Start of DATA PROVIDED

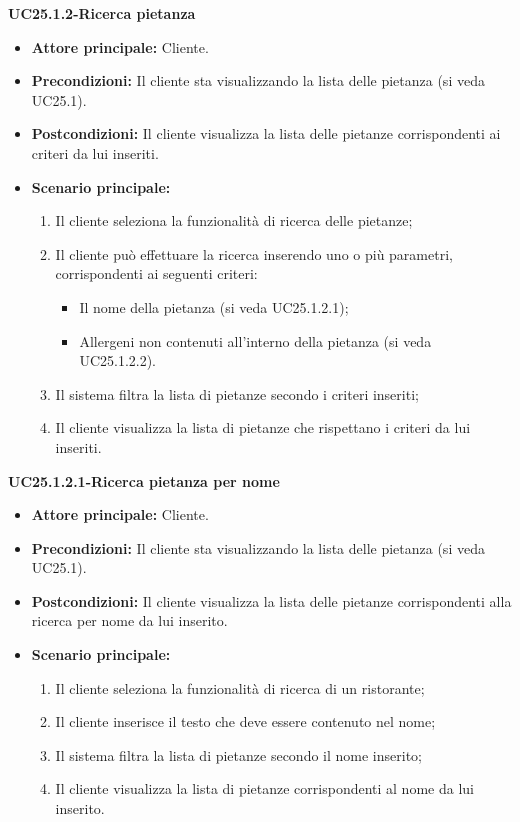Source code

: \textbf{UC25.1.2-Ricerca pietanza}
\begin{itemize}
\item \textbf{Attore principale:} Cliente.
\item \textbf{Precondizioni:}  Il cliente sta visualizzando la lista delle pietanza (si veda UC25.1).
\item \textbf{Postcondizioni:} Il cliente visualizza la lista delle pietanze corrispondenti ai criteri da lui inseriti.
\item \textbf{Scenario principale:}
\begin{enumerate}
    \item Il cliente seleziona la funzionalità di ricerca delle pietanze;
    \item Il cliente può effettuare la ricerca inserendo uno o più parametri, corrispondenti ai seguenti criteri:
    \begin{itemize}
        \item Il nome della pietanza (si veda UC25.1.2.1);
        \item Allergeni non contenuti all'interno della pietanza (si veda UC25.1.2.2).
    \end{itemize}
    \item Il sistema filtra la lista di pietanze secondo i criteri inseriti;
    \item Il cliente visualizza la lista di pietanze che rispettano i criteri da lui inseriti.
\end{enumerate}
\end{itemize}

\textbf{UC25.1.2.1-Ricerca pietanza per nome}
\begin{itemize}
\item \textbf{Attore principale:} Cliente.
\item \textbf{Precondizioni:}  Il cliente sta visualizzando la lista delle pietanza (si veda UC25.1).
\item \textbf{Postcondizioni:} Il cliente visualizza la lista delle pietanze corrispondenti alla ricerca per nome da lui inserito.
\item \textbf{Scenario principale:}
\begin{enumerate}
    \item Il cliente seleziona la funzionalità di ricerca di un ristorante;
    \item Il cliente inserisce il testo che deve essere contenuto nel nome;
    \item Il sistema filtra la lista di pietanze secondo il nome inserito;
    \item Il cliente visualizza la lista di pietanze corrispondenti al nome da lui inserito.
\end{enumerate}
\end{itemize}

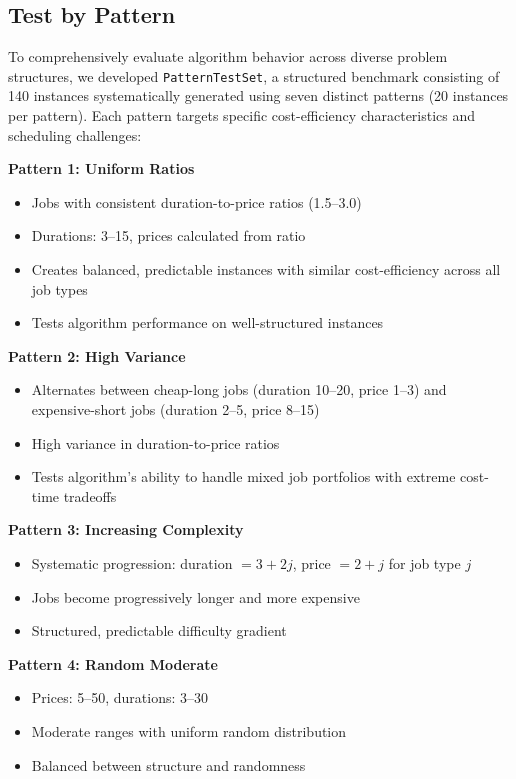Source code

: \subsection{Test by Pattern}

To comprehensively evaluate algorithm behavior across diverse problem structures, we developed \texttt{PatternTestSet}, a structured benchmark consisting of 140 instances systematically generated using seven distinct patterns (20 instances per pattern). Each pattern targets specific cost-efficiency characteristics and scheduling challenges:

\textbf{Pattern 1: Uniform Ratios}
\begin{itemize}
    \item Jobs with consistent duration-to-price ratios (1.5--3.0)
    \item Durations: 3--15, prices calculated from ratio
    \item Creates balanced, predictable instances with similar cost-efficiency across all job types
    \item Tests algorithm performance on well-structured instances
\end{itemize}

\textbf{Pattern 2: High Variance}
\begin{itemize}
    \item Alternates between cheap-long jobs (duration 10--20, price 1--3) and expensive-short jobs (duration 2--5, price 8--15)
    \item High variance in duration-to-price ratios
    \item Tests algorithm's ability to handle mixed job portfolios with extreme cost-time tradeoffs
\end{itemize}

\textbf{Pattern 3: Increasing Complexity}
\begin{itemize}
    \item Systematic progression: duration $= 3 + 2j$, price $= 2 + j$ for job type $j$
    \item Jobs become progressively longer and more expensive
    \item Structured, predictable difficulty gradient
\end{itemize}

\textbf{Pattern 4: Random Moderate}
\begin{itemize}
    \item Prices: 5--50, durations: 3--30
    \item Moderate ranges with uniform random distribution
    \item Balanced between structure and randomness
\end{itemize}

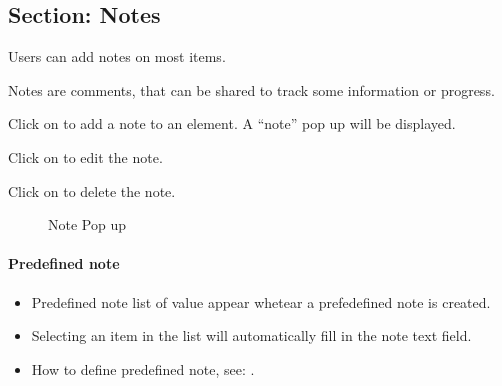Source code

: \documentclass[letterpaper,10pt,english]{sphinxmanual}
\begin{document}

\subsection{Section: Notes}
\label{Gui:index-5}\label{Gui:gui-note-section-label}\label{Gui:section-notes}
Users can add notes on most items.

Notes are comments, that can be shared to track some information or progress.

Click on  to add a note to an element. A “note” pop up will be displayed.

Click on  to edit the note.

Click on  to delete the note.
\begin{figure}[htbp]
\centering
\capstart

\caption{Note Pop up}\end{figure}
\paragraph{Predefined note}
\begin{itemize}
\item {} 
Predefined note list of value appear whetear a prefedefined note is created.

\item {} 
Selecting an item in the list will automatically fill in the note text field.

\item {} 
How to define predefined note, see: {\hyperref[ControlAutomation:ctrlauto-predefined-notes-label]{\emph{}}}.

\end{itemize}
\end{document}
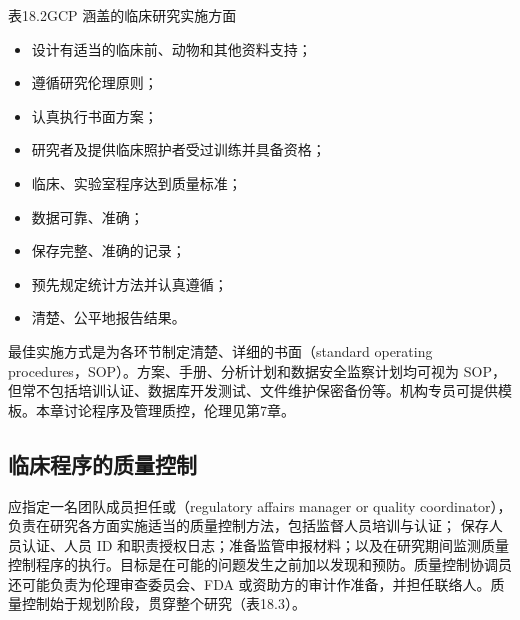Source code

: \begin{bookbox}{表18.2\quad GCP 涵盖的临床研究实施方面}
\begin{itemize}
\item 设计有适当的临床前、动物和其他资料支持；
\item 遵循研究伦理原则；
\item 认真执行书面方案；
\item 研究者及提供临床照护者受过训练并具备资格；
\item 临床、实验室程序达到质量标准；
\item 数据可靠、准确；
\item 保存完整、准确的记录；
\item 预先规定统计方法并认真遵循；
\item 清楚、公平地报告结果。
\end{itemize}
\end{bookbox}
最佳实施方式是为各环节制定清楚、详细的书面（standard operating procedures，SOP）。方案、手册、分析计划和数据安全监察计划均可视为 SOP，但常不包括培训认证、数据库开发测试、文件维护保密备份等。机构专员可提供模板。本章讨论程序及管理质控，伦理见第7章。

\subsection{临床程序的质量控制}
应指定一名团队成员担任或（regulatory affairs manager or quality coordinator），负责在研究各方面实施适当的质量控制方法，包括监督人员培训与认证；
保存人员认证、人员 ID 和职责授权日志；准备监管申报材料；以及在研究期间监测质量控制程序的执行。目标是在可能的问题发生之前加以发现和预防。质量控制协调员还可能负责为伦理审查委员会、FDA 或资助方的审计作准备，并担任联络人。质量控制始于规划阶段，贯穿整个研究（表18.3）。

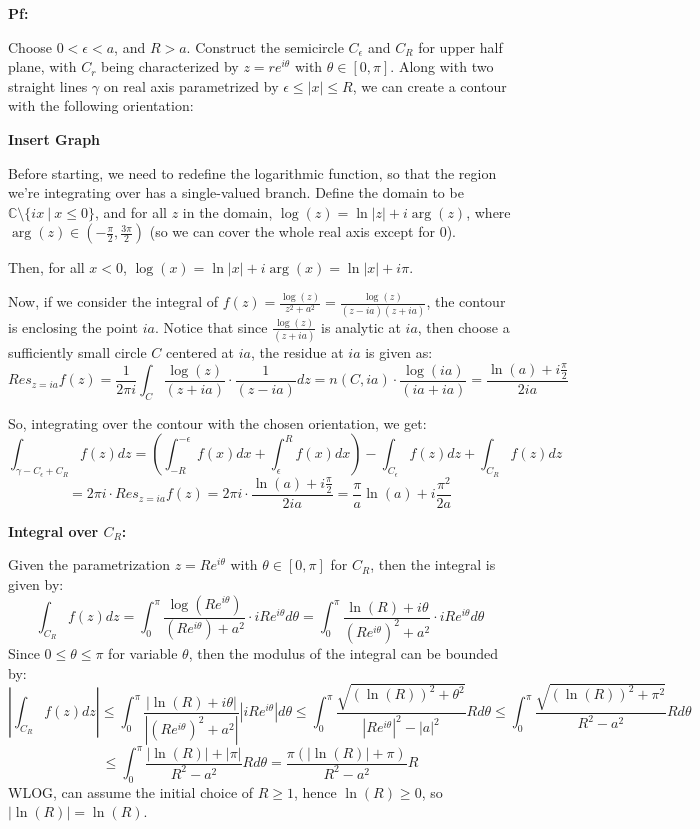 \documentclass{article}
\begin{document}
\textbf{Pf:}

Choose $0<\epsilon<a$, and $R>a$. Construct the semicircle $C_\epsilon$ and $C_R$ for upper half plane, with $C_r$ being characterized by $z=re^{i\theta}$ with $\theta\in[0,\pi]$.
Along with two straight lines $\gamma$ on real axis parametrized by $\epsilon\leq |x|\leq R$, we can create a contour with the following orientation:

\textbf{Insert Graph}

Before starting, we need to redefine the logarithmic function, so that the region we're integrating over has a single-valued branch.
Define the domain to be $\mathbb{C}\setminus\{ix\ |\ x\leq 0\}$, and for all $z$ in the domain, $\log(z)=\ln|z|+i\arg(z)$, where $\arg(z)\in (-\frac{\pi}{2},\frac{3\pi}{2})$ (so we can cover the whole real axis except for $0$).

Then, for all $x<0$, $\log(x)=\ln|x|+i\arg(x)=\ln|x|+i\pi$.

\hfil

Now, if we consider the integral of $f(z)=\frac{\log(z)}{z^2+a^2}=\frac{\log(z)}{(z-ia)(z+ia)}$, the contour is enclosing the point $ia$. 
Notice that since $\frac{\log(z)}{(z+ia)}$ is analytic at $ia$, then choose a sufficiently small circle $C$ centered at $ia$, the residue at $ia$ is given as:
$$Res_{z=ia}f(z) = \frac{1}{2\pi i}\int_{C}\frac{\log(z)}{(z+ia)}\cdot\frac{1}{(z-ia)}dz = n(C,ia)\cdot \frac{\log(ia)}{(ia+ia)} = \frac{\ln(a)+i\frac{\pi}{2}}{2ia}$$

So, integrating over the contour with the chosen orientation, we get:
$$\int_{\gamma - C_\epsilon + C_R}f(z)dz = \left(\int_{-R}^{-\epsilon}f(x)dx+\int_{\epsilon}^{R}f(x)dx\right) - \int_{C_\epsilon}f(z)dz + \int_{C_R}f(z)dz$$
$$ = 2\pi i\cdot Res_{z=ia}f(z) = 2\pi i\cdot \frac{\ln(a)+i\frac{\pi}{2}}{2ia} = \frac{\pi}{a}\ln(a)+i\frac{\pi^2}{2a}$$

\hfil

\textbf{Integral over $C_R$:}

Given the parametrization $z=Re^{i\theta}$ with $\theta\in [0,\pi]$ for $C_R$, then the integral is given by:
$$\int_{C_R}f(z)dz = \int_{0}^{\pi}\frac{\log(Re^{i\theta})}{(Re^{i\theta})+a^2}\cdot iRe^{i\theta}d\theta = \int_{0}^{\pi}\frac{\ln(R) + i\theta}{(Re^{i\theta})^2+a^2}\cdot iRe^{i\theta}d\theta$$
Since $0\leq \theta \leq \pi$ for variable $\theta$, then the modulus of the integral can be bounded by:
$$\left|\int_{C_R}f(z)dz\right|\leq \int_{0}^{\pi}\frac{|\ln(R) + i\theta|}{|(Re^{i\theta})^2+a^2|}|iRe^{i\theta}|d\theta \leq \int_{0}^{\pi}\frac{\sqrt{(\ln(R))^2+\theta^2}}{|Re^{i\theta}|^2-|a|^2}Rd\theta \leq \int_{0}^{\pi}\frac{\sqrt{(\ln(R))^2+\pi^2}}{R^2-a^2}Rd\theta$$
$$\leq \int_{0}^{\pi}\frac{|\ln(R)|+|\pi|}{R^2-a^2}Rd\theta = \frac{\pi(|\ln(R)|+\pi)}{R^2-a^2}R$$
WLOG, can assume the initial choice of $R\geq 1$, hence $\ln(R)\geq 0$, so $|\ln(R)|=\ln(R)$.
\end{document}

End of DATA PROVIDED

EXERCISE: Copy out only the lines above from the one with "extreme cost-time tradeoffs" to the one with "uniform random distribution", inclusive, exactly as they stand.

ANSWER TO THIS EXERCISE:
    \item Tests algorithm's ability to handle mixed job portfolios with extreme cost-time tradeoffs
\end{itemize}

\textbf{Pattern 3: Increasing Complexity}
\begin{itemize}
    \item Systematic progression: duration $= 3 + 2j$, price $= 2 + j$ for job type $j$
    \item Jobs become progressively longer and more expensive
    \item Structured, predictable difficulty gradient
\end{itemize}

\textbf{Pattern 4: Random Moderate}
\begin{itemize}
    \item Prices: 5--50, durations: 3--30
    \item Moderate ranges with uniform random distribution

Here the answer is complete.